For example, a server that is hosting 10 applications in 10 virtual machines would have 10 copies of the OS running in each VM. In a containerized model without virtual machines, those 10 applications could all –theoretically – share a single version of the OS. Rogers and Lyman say this create double-digit percentage resource savings of server processing using containers versus VMs. “Operating system virtualization does a better job of consolidation than hardware virtualization, simply because there is less duplication and therefore less resource consumption,” the researchers found. Having fewer operating systems yields other benefits. For example management is less cumbersome because there are fewer OS security updates.
So should containers replace all VMs?
VMs aren’t going away
Virtual machines still have an important place in enterprise technology, Rogers and Lyman say. “Anytime new technology comes along, it’s not as simple as flipping a switch and start seeing savings,” says Sushil Kumar, CMO at container-based software defined infrastructure startup Robin Systems. Kumar notes that when virtualization was first gaining traction in the early 2000s, it was first implemented in test and development environments. Even today, Kumar says some applications like virtual desktops and enterprise applications like SharePoint run just fine in virtual machines and benefit from having hypervisor isolation of VMs.
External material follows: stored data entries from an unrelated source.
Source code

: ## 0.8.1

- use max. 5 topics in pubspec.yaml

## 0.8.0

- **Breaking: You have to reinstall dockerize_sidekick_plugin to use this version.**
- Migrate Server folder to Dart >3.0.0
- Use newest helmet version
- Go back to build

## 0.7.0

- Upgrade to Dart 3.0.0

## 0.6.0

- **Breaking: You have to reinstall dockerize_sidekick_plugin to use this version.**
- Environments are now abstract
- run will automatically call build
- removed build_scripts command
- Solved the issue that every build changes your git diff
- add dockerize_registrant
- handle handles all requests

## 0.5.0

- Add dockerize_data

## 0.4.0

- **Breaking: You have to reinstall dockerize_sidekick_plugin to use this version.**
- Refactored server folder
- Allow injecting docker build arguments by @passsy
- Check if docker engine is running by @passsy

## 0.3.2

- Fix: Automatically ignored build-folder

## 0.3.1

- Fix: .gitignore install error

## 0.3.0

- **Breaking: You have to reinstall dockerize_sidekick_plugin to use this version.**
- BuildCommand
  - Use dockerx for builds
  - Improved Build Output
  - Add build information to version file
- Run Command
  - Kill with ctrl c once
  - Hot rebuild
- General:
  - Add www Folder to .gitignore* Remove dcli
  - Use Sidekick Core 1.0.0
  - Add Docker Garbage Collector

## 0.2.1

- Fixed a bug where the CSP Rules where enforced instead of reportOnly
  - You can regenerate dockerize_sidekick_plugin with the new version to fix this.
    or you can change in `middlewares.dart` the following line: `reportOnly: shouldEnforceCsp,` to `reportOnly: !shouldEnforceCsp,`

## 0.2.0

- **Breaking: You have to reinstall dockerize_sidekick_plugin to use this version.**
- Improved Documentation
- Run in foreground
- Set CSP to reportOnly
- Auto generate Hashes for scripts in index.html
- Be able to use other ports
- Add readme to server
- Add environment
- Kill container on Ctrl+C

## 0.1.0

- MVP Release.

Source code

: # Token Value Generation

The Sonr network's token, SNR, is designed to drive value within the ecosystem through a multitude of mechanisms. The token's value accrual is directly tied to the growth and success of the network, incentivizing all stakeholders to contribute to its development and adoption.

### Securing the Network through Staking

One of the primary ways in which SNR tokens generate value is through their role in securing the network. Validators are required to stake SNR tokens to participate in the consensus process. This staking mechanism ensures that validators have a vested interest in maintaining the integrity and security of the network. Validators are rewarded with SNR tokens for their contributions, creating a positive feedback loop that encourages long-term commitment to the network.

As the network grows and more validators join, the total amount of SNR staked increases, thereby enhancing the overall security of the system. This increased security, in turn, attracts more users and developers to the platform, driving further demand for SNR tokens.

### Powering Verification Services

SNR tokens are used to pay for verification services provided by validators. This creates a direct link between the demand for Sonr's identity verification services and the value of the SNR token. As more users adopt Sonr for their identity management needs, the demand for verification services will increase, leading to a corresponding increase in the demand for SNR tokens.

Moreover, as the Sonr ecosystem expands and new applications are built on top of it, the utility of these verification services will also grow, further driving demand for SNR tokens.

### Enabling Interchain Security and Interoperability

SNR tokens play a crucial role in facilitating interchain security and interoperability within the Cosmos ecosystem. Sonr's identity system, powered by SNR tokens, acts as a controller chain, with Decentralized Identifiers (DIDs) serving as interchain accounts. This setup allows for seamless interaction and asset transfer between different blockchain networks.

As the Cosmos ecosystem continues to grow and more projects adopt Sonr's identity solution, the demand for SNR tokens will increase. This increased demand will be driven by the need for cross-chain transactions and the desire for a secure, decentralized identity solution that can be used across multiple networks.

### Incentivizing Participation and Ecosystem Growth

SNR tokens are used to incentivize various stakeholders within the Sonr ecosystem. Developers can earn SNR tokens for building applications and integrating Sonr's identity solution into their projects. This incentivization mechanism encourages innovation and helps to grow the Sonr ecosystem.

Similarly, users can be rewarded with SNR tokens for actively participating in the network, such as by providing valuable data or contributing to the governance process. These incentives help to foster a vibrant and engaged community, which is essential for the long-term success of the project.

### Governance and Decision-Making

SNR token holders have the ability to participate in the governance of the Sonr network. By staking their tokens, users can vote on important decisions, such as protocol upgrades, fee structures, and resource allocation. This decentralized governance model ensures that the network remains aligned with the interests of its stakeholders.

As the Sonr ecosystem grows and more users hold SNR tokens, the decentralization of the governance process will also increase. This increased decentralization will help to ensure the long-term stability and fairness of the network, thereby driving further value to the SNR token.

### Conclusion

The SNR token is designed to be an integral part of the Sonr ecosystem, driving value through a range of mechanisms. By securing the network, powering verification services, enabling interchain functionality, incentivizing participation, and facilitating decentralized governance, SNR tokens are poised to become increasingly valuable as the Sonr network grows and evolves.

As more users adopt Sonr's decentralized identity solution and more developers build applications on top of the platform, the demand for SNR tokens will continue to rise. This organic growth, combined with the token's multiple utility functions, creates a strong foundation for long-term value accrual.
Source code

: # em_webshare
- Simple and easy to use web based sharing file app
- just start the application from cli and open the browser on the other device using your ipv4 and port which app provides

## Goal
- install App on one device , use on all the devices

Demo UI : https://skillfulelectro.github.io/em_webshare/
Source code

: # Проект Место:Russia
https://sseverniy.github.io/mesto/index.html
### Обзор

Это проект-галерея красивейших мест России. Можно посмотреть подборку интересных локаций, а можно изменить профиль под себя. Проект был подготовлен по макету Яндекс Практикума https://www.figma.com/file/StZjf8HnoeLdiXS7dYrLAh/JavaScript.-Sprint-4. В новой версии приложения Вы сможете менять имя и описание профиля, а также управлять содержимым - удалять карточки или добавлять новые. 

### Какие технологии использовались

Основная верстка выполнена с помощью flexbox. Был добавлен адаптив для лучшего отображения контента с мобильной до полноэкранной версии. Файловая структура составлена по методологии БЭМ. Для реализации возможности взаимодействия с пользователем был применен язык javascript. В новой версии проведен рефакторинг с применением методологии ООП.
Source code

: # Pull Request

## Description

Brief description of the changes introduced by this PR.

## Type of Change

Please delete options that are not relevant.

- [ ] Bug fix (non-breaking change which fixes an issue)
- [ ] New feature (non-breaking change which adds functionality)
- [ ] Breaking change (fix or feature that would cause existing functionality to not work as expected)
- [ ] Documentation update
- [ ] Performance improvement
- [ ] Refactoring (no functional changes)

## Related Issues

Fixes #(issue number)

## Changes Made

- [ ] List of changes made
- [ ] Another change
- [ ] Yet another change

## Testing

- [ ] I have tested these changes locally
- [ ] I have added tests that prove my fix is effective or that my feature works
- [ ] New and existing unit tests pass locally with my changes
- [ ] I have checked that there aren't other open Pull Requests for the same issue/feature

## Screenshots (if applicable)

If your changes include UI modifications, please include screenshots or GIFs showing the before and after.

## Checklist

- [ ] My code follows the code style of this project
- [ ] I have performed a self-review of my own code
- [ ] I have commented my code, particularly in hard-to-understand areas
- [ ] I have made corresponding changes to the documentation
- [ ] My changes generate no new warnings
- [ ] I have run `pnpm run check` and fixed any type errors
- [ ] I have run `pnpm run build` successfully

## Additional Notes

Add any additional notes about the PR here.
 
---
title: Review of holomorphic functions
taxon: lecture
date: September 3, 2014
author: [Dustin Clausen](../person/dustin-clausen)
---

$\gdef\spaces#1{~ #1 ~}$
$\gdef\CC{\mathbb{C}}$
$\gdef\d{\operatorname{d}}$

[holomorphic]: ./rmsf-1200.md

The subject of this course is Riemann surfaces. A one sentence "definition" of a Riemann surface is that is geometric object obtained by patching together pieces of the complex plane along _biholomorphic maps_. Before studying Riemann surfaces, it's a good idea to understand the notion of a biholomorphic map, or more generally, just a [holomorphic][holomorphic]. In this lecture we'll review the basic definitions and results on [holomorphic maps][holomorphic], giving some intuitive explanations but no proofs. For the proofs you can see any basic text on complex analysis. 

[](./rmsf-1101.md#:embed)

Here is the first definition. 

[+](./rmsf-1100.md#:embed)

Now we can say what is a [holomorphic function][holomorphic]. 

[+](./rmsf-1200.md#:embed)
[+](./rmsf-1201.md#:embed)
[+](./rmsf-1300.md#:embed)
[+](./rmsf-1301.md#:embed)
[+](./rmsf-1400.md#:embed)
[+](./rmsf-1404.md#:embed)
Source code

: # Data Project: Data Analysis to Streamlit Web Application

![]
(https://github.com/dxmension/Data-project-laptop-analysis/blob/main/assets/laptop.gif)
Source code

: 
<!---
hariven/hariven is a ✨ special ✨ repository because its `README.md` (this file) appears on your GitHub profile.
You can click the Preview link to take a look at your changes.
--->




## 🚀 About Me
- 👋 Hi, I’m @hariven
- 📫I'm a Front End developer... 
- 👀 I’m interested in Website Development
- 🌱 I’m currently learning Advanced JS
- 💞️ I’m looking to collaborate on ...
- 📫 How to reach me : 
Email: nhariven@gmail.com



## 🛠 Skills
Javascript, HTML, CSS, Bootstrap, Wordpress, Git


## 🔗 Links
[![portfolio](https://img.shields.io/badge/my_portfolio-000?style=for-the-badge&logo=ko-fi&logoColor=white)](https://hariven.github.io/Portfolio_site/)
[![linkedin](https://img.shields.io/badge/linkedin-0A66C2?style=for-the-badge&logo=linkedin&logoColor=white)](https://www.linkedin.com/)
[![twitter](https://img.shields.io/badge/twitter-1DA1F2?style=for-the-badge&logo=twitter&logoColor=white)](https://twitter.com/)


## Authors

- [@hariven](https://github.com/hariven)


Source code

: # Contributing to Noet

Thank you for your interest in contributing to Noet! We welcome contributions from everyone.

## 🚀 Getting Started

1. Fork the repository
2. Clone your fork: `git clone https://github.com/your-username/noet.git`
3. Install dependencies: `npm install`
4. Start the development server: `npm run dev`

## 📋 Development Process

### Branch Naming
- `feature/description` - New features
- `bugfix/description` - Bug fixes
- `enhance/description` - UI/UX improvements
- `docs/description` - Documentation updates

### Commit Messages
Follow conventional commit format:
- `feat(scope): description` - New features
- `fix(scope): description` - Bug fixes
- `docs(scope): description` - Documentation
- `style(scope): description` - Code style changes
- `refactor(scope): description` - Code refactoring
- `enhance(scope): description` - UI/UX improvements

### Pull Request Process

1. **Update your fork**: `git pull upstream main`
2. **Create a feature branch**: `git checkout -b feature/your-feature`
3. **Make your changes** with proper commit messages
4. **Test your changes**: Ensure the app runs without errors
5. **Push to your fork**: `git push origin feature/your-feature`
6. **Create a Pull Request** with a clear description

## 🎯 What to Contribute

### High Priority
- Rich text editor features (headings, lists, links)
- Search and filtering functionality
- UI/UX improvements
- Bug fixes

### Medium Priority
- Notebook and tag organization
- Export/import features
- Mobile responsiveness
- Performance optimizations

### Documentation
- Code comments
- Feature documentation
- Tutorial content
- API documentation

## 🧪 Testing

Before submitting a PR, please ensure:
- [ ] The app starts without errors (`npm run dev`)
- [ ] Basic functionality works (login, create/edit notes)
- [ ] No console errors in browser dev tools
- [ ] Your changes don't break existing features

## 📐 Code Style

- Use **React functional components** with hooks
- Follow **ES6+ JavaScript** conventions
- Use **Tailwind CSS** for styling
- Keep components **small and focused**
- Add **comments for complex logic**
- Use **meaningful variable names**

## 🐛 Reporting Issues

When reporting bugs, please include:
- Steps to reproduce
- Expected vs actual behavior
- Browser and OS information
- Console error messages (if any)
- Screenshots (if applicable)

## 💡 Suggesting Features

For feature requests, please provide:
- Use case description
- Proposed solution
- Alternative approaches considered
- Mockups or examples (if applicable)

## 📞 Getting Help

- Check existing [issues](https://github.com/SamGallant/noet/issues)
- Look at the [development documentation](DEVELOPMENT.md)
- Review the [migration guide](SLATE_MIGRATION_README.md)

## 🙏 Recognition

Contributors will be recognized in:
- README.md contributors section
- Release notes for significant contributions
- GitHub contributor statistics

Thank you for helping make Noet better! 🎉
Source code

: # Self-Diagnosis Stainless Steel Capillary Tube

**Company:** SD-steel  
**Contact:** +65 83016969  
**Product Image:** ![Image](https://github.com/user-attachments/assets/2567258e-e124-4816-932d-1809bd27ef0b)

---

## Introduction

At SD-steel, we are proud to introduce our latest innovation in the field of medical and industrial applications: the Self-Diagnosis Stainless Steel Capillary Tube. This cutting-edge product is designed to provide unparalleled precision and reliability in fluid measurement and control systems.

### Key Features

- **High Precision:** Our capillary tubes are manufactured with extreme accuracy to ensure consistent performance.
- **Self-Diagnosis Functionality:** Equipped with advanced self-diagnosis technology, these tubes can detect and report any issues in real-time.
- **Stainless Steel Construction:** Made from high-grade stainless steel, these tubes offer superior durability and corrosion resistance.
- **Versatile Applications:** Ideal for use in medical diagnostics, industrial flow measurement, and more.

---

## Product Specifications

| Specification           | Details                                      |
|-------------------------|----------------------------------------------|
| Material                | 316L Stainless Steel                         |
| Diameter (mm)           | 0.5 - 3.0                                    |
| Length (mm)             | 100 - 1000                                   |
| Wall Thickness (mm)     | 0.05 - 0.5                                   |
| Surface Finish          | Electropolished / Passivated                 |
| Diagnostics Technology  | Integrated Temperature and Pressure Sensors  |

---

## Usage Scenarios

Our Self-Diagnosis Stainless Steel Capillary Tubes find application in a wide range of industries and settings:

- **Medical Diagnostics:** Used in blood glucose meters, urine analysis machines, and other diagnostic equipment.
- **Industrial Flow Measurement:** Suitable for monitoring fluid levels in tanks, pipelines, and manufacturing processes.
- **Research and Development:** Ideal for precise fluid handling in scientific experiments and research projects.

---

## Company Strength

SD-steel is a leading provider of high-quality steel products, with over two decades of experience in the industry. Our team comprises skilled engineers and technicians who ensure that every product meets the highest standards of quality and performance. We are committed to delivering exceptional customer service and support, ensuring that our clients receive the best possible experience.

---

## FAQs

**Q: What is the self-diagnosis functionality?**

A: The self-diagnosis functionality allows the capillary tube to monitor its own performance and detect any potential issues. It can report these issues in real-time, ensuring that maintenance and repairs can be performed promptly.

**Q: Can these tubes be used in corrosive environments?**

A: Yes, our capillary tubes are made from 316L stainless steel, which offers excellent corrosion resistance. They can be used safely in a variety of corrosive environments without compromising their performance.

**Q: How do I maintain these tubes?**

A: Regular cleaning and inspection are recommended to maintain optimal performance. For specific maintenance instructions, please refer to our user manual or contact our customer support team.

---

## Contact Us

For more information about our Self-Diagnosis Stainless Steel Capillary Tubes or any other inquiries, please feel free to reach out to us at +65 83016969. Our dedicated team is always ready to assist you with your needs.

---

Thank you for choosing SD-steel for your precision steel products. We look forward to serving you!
There are other factors to consider beyond cost. Using containers outside of VMs requires the ability to provision and manage bare metal servers, for instance, which could involve some additional cost.
“There are benefits to VMs in more mature security, tooling, management and process, which is why we expect – just as there are still physical machines alongside today’s VMs – there will likely be VMs alongside containers,” Rogers and Lyman write. “Nevertheless, efficiency, scalability and performance factors (including the cost advantage) will undoubtedly mean more disruption to VMs from the advent of containers.”